That’s one hell of a markup.
Whoever moves into NYC Mayor-elect Zohran Mamdani’s rent-stabilized apartment in Queens will be shelling out an extra $800 — or 35% — more per month than what the socialist “nepo baby” did, The Post has learned.
The Astoria apartment — which has quietly attracted interest from potential tenants for the past few weeks — is now commanding $3,100 per month while still remaining rent stabilized, sources said.
Mamdani — who’ll be moving into Gracie Mansion with his “aloof” artist wife Rama Duwaji sometime after being sworn in Jan. 1 — caught a break during the seven years he’s rented the one-bedroom Astoria pad, paying about $2,300 because his landlord charged him a much lower rate than what was allowed by law.
The son of millionaire award-nominated filmmaker Mira Nair and tenured Columbia professor Mahmood Mamdani was getting what’s known as a “preferential rent” — a temporary discounted rate landlords sometimes offer on rent-stabilized apartments to attract tenants in softer markets.
But with the Big Apple rental market in shambles and rents at an all-time-high since he moved in, the next renter won’t enjoy that same benefit.
“Isn’t that just the Democratic Socialists of America’s New York in a nutshell?” said NYC Council Minority Leader Joanne Ariola (R-Queens).
“A nepo baby leaves his under-market apartment for a mansion, the price gets jacked up for the next guy, and some ill-conceived legislation forces the landlords to make an off-market listing to avoid the fees ‘progressive’ policies shoved down their throats.”
Mamdani — who was elected on promises of affordability and a pledge to freeze rent increases –confirmed to The Post last week he’s ditching his proletariat digs.
“I’m giving it up!” insisted Mamdani to a Post reporter outside the 35th Street apartment building on Dec. 20, before laughing off questions about whether he’s sad to leave and heading inside.

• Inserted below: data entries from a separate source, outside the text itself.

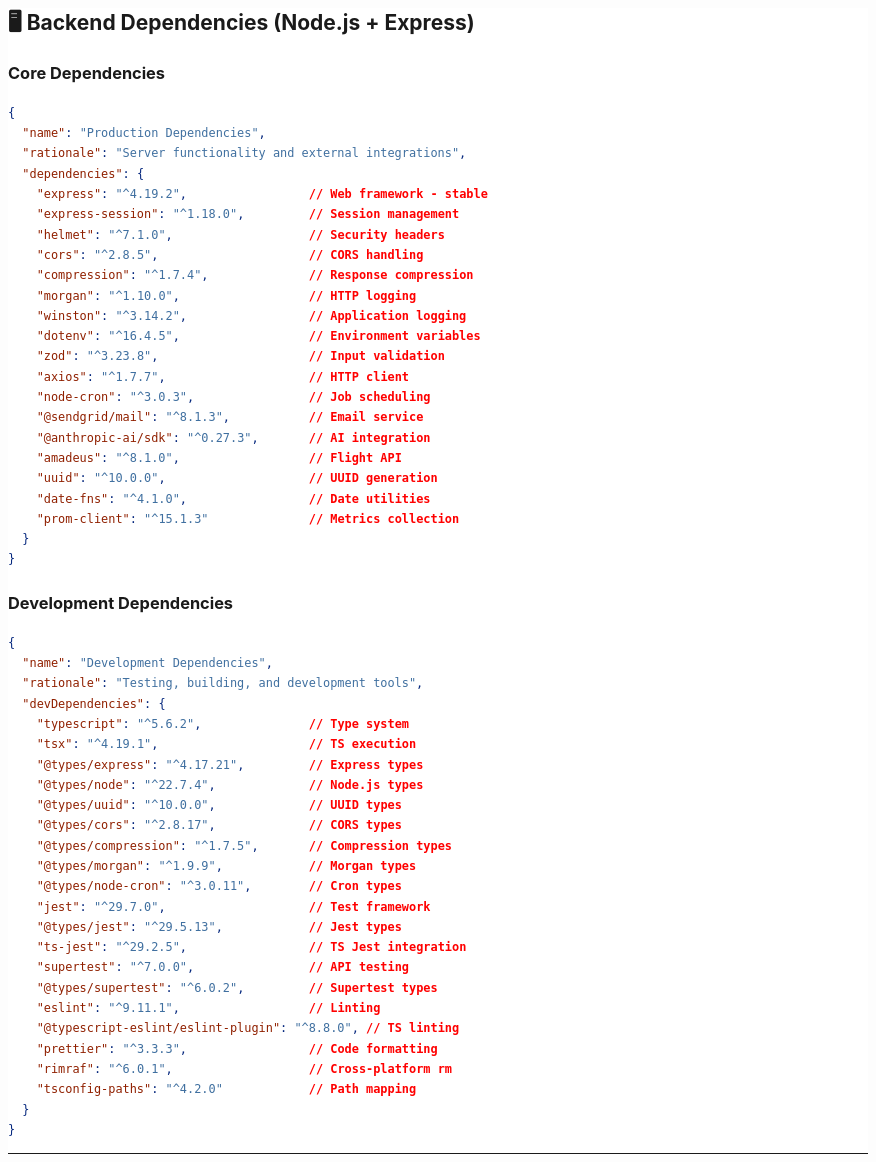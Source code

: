 
## 🖥️ Backend Dependencies (Node.js + Express)

### Core Dependencies
```json
{
  "name": "Production Dependencies",
  "rationale": "Server functionality and external integrations",
  "dependencies": {
    "express": "^4.19.2",                 // Web framework - stable
    "express-session": "^1.18.0",         // Session management
    "helmet": "^7.1.0",                   // Security headers
    "cors": "^2.8.5",                     // CORS handling
    "compression": "^1.7.4",              // Response compression
    "morgan": "^1.10.0",                  // HTTP logging
    "winston": "^3.14.2",                 // Application logging
    "dotenv": "^16.4.5",                  // Environment variables
    "zod": "^3.23.8",                     // Input validation
    "axios": "^1.7.7",                    // HTTP client
    "node-cron": "^3.0.3",                // Job scheduling
    "@sendgrid/mail": "^8.1.3",           // Email service
    "@anthropic-ai/sdk": "^0.27.3",       // AI integration
    "amadeus": "^8.1.0",                  // Flight API
    "uuid": "^10.0.0",                    // UUID generation
    "date-fns": "^4.1.0",                 // Date utilities
    "prom-client": "^15.1.3"              // Metrics collection
  }
}
```

### Development Dependencies
```json
{
  "name": "Development Dependencies", 
  "rationale": "Testing, building, and development tools",
  "devDependencies": {
    "typescript": "^5.6.2",               // Type system
    "tsx": "^4.19.1",                     // TS execution
    "@types/express": "^4.17.21",         // Express types
    "@types/node": "^22.7.4",             // Node.js types
    "@types/uuid": "^10.0.0",             // UUID types
    "@types/cors": "^2.8.17",             // CORS types
    "@types/compression": "^1.7.5",       // Compression types
    "@types/morgan": "^1.9.9",            // Morgan types
    "@types/node-cron": "^3.0.11",        // Cron types
    "jest": "^29.7.0",                    // Test framework
    "@types/jest": "^29.5.13",            // Jest types
    "ts-jest": "^29.2.5",                 // TS Jest integration
    "supertest": "^7.0.0",                // API testing
    "@types/supertest": "^6.0.2",         // Supertest types
    "eslint": "^9.11.1",                  // Linting
    "@typescript-eslint/eslint-plugin": "^8.8.0", // TS linting
    "prettier": "^3.3.3",                 // Code formatting
    "rimraf": "^6.0.1",                   // Cross-platform rm
    "tsconfig-paths": "^4.2.0"            // Path mapping
  }
}
```

---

Adding insult to injury, Mamdani’s unit is being leased off-market — a practice that has exploded since the city’s new Fairness in Apartment Rental Expenses (FARE) Act went into effect in June.
The controversial broker-fee ban — which Mamdani himself lobbied for as a state Assemblyman — sent prices through the roof as the fee became baked into rents.
Since the FARE Act, new listings on the Real Estate Board of New York’s Residential Listing Service collapsed 77% as an increasing number of brokers kept exclusive listings “off market” as a way to bypass the ban, an analysis by real estate firm UrbanDigs found.
Together with the 2019 rent reforms that resulted in a number of landlords finding it more financially viable to leave rent-stabilized units vacant rather than rent them, it has put supply at an all-time low, and rents at an all-time high.
“This is exactly what New Yorkers are sick of: politicians who benefit from housing arrangements while pushing policies that make rents higher and listings disappear for everyone else,” said Councilman Robert Holden, a conservative Queens Democrat.
“It is always the same story with nepo baby communists backed by trust funds who never pay the price for the policies they impose. If Mamdani’s idea of affordable housing only works for him and no one else, then it is not affordable. It is hypocrisy.”
Mamdani faced criticism during the mayoral campaign for living in his dirt-cheap digs for years — despite his $142,000 salary as a Queens assemblyman and vast family wealth.
The socialist said he first got the pad in the so-called People’s Republic of Astoria in late 2018 when he was only earning about $47,000 a year as a foreclosure prevention housing counselor — and has claimed he didn’t know the unit was rent-stabilized.
The next year, he whined about the rent.
“Today, our 1 bedroom rent stabilized apartment in Astoria costs us $2000/month. In 1984, this same apartment cost $290.60/month. What is this, if not theft?” he raged on X in November 2019, urging his followers to check their apartments’ stabilization status and request their rent history.
Despite its good intentions, Gotham’s rent-stabilized system has become so competitive it’s been criticized for only favoring a select few – often well-connected or high earners – while distorting the broader market by pushing landlords to hike market-rate rents to subsidize stabilized units.
Mamdani’s camp did not return The Post’s calls and messages about the price of his Astoria pad.